В исторические периоды, подобные рассматриваемому, новый образ человека может быть создан только за счет усилий отдельных личностей, забегающих вперед во времени. Но эти личности должны на что-то опираться в своем движении вперед. Исследования последних десятилетий показывают, что, как правило, они воодушевлены эзотерическими идеями. Например, Платон, как известно, вслед за Пифагором считал, что цель человеческой жизни — обретение бессмертия (как он говорил, мудрый стремится «блаженно закончить свои дни»), которое возможно, поскольку душа человека, божественная по своей природе, может при определенных условиях (забота о себе, занятие философией и математикой) припомнить совершенный мир идей, где как раз место блаженной жизни. Эзотерик не только верит в подлинную реальность (например, мир идей или вечную жизнь в лоне Бога), но и активно познает ее, не столько ждет, когда он попадет в подлинную реальность, сколько всю свою жизнь направляет на обретение этой реальности. Один из важнейших эзотерических принципов — кардинальное изменение себя, без которого, как считают эзотерики, невозможно обретение подлинной реальности.

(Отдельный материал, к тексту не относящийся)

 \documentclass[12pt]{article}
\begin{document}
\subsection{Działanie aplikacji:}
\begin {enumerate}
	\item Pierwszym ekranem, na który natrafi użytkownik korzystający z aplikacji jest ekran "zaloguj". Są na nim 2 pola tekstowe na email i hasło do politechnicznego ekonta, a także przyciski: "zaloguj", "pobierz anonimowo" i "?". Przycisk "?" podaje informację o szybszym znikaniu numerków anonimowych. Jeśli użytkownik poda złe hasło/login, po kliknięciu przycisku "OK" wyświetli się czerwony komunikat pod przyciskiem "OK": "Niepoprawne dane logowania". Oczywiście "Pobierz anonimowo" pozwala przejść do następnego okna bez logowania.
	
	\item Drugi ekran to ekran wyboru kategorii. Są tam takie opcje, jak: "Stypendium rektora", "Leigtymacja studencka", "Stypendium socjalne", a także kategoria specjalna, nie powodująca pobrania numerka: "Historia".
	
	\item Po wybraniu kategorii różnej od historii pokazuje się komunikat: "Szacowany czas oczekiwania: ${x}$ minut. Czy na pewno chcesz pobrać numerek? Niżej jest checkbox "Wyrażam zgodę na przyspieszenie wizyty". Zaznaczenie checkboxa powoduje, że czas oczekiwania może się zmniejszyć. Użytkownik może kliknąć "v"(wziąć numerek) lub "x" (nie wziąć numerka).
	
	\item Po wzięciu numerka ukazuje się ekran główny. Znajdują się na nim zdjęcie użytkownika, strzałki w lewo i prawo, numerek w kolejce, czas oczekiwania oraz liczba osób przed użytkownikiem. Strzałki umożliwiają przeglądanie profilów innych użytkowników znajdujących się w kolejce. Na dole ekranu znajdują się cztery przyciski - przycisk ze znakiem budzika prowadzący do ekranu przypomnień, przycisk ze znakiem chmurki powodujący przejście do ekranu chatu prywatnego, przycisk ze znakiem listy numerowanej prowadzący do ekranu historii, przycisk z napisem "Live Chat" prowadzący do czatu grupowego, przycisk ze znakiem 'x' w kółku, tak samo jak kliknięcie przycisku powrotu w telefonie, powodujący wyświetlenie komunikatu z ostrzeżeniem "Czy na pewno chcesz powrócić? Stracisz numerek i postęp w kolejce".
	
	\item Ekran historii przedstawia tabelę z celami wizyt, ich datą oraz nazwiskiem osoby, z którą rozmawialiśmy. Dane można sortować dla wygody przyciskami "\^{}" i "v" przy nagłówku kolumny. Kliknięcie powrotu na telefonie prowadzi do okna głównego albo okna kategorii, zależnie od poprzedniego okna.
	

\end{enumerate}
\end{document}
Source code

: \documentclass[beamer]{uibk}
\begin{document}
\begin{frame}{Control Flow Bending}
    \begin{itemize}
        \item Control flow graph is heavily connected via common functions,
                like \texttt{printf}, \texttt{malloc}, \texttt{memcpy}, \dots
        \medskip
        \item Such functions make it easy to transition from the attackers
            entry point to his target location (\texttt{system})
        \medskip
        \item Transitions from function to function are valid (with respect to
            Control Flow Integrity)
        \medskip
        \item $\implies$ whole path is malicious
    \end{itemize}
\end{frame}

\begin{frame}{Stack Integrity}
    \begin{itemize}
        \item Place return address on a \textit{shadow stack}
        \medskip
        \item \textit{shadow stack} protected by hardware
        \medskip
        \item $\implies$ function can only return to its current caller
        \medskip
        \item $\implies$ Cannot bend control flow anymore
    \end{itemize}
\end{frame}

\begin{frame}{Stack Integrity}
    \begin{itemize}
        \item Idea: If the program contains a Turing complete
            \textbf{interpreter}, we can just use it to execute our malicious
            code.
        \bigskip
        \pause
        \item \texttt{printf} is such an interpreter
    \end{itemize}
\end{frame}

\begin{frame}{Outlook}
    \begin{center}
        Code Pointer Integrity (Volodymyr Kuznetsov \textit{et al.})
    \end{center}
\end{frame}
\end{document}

«Исповедь» Августина по многим параметрам может считаться не только философско-религиозным, но и эзотерическим текстом. Как правило, эзотерические учения начинаются с критики существующих форм жизни и культуры как неподлинных и иллюзорных. И в «Исповеди» немало места посвящено прямой или косвенной критике языческих форм жизни и философствования. Впрочем, здесь Августин всего лишь идет по стопам других христианских мыслителей, которые, начиная со второго века, критикуют многобожие, образ жизни граждан Империи, античные представления о душе человека и сущности мира и т. д.

Другой важный сюжет эзотерических учений — описание духовного переворота, происходящего с человеком, который, с одной стороны, осознает невозможность привычного существования в обычном мире, с другой — выходит на идею спасения, содержащую веру в существование подлинной реальности и жизни. Для Августина подлинная реальность — это христианский Бог, находящийся в напряженных нравственных отношениях с отдельным человеком. Обнаружению этой реальности предшествует тяжелая душевная борьба Августина с самим собой[5].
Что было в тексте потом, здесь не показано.